▸ **The records**
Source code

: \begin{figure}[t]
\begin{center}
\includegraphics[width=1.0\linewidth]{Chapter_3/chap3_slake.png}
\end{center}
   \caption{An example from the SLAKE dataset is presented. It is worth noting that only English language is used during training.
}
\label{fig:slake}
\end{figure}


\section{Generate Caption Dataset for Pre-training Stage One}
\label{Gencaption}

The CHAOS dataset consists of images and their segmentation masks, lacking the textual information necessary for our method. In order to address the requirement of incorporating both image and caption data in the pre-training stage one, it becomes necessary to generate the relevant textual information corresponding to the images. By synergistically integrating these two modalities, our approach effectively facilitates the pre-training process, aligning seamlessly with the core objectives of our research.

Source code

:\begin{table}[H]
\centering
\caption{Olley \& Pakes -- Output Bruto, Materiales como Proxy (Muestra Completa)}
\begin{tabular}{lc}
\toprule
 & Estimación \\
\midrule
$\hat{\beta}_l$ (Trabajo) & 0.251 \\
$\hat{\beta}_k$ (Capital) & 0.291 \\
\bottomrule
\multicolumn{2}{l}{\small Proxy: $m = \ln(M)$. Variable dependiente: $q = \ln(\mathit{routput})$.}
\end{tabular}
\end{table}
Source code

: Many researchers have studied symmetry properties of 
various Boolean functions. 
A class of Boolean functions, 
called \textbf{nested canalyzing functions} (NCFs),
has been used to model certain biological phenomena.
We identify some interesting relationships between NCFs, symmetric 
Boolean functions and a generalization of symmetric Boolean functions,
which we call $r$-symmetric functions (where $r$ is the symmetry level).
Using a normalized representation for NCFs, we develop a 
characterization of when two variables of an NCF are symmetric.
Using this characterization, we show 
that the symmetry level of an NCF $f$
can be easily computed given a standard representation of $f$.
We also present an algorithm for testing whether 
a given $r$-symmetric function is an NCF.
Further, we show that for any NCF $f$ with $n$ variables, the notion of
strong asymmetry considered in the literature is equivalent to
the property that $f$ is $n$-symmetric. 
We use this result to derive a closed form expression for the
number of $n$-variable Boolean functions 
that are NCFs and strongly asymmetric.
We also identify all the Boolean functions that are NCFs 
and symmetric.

▸ **What to produce**
Print out the whole of the material above exactly as it stands.

▸ **Problem solution**
Source code

: \begin{figure}[t]
\begin{center}
\includegraphics[width=1.0\linewidth]{Chapter_3/chap3_slake.png}
\end{center}
   \caption{An example from the SLAKE dataset is presented. It is worth noting that only English language is used during training.
}
\label{fig:slake}
\end{figure}


\section{Generate Caption Dataset for Pre-training Stage One}
\label{Gencaption}

The CHAOS dataset consists of images and their segmentation masks, lacking the textual information necessary for our method. In order to address the requirement of incorporating both image and caption data in the pre-training stage one, it becomes necessary to generate the relevant textual information corresponding to the images. By synergistically integrating these two modalities, our approach effectively facilitates the pre-training process, aligning seamlessly with the core objectives of our research.

Source code

:\begin{table}[H]
\centering
\caption{Olley \& Pakes -- Output Bruto, Materiales como Proxy (Muestra Completa)}
\begin{tabular}{lc}
\toprule
 & Estimación \\
\midrule
$\hat{\beta}_l$ (Trabajo) & 0.251 \\
$\hat{\beta}_k$ (Capital) & 0.291 \\
\bottomrule
\multicolumn{2}{l}{\small Proxy: $m = \ln(M)$. Variable dependiente: $q = \ln(\mathit{routput})$.}
\end{tabular}
\end{table}
Source code

: Many researchers have studied symmetry properties of 
various Boolean functions. 
A class of Boolean functions, 
called \textbf{nested canalyzing functions} (NCFs),
has been used to model certain biological phenomena.
We identify some interesting relationships between NCFs, symmetric 
Boolean functions and a generalization of symmetric Boolean functions,
which we call $r$-symmetric functions (where $r$ is the symmetry level).
Using a normalized representation for NCFs, we develop a 
characterization of when two variables of an NCF are symmetric.
Using this characterization, we show 
that the symmetry level of an NCF $f$
can be easily computed given a standard representation of $f$.
We also present an algorithm for testing whether 
a given $r$-symmetric function is an NCF.
Further, we show that for any NCF $f$ with $n$ variables, the notion of
strong asymmetry considered in the literature is equivalent to
the property that $f$ is $n$-symmetric. 
We use this result to derive a closed form expression for the
number of $n$-variable Boolean functions 
that are NCFs and strongly asymmetric.
We also identify all the Boolean functions that are NCFs 
and symmetric.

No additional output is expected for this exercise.